Updated by jwille (Jens Wille) about 11 years ago
besides regexps being frozen, there might still be a use case for regexp literals that would only be allocated once:
def r1; /ab/; end; r1.object_id #=> 70043421664620
def r2; /ab/; end; r2.object_id #=> 70043421398060
def r3; /ab/f; end; r3.object_id #=> 70043421033140
def r4; /ab/f; end; r4.object_id #=> 70043421033140
Updated by sawa (Tsuyoshi Sawada) about 11 years ago
jwille, I agree with the use case, but it would be difficult to tell which regexes are intended to be the same, so I would not request that feature.
Probably, it makes sense to have all static regexes frozen, and have the f
flag freeze dynamic regexes as well. I can't think of a use case for a regex that is immutable but not frozen. I am actually not clear about the difference.
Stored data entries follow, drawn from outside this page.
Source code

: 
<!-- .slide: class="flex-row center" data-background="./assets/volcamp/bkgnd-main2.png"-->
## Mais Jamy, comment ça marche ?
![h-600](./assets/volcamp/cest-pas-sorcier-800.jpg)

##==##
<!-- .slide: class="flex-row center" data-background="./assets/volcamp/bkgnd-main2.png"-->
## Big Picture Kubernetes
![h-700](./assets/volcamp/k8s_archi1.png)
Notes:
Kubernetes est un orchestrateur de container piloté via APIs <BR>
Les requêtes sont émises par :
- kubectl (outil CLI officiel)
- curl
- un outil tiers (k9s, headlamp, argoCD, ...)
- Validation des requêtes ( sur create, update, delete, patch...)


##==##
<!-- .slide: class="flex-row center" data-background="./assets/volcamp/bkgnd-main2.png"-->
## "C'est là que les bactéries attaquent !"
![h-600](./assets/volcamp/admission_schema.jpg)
Updated by jwille (Jens Wille) about 11 years ago
but it would be difficult to tell which regexes are intended to be the same
i'm not sure i understand. how is
def r1; /ab/f; end
def r2; /ab/f; end
different from
def s1; 'ab'f; end
def s2; 'ab'f; end
?
Updated by sawa (Tsuyoshi Sawada) about 11 years ago
jwille,
My understanding with the case of string in your example is that the two strings would count as different strings, but for respective method calls would not create new strings. It would mean one of the string can be "ab"
and the other a different string such as "cd"
.
If that is what you intended for your regex examples, then there is no difference.
Updated by ko1 (Koichi Sasada) about 11 years ago
- Category set to syntax
- Assignee set to matz (Yukihiro Matsumoto)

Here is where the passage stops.